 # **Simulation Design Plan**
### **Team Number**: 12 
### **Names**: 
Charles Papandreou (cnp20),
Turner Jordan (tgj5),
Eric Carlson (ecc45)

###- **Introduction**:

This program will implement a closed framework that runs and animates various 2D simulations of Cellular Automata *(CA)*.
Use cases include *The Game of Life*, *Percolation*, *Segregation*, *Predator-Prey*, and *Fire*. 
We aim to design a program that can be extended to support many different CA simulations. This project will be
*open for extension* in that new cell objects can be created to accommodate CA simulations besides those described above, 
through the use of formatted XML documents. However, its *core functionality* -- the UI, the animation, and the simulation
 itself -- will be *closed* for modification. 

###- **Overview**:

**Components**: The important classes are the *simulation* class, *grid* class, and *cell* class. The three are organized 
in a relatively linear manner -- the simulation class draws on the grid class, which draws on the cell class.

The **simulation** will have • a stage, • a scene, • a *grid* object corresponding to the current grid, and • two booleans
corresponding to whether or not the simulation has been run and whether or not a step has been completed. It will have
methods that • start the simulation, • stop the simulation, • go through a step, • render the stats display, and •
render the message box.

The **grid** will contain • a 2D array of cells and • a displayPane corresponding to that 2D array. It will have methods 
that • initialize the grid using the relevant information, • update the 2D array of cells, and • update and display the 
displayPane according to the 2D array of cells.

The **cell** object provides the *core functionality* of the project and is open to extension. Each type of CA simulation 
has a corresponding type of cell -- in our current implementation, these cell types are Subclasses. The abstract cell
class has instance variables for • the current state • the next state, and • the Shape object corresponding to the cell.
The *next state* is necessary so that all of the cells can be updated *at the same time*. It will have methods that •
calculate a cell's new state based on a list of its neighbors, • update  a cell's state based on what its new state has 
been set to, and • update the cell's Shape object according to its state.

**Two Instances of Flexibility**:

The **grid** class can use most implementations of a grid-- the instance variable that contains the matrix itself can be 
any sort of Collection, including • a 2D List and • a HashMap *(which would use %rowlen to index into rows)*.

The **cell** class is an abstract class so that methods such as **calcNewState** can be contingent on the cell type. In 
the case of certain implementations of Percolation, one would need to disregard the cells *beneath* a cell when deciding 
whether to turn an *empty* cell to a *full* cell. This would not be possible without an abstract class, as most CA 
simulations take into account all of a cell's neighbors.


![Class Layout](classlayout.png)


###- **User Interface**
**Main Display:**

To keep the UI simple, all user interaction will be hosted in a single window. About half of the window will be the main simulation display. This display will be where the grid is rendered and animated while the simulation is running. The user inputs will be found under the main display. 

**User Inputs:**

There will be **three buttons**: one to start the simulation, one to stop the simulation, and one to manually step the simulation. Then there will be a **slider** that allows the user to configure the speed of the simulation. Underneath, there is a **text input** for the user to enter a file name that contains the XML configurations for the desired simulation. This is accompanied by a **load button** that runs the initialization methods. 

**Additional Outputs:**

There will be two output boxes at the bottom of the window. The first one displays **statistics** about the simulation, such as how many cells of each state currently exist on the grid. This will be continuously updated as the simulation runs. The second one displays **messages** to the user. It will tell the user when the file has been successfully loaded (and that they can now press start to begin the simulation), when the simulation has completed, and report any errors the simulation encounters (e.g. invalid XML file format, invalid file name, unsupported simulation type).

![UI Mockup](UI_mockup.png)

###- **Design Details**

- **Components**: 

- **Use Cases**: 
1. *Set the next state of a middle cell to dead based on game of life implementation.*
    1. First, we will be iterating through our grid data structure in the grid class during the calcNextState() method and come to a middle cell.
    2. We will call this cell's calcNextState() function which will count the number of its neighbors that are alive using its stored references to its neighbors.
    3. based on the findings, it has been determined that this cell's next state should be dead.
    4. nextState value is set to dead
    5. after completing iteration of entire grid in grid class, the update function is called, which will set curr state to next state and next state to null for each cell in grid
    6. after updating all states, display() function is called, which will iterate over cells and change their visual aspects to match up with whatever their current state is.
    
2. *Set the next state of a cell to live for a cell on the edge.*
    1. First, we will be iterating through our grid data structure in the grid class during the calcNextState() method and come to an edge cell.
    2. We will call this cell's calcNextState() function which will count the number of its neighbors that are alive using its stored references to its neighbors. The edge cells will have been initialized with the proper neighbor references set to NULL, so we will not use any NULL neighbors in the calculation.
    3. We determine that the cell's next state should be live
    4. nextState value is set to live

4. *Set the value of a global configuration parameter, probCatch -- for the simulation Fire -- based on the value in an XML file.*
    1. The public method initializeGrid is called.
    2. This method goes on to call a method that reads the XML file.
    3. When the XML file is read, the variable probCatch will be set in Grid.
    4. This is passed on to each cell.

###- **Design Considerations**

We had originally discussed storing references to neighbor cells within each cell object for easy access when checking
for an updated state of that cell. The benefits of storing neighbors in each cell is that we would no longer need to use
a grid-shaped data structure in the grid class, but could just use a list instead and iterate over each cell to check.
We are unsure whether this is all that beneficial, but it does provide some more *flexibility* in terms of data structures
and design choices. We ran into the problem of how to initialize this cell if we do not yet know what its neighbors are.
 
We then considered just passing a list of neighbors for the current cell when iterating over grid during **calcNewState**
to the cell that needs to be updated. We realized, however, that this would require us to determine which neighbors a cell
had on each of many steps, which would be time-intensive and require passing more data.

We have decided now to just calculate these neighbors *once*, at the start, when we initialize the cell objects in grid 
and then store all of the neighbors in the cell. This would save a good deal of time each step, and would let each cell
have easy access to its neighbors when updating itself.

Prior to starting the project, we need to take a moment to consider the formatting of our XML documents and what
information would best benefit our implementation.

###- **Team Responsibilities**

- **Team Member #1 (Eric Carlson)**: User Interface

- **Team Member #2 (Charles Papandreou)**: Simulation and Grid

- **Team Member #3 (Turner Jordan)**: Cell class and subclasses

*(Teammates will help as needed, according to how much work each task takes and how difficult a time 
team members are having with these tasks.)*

+++

Exactly the lines from the one holding "We had originally" through the end of the records above are to be returned, and nothing else.

• _REPLY_
We had originally discussed storing references to neighbor cells within each cell object for easy access when checking
for an updated state of that cell. The benefits of storing neighbors in each cell is that we would no longer need to use
a grid-shaped data structure in the grid class, but could just use a list instead and iterate over each cell to check.
We are unsure whether this is all that beneficial, but it does provide some more *flexibility* in terms of data structures
and design choices. We ran into the problem of how to initialize this cell if we do not yet know what its neighbors are.
 
We then considered just passing a list of neighbors for the current cell when iterating over grid during **calcNewState**
to the cell that needs to be updated. We realized, however, that this would require us to determine which neighbors a cell
had on each of many steps, which would be time-intensive and require passing more data.

We have decided now to just calculate these neighbors *once*, at the start, when we initialize the cell objects in grid 
and then store all of the neighbors in the cell. This would save a good deal of time each step, and would let each cell
have easy access to its neighbors when updating itself.

Prior to starting the project, we need to take a moment to consider the formatting of our XML documents and what
information would best benefit our implementation.

###- **Team Responsibilities**

- **Team Member #1 (Eric Carlson)**: User Interface

- **Team Member #2 (Charles Papandreou)**: Simulation and Grid

- **Team Member #3 (Turner Jordan)**: Cell class and subclasses

*(Teammates will help as needed, according to how much work each task takes and how difficult a time 
team members are having with these tasks.)*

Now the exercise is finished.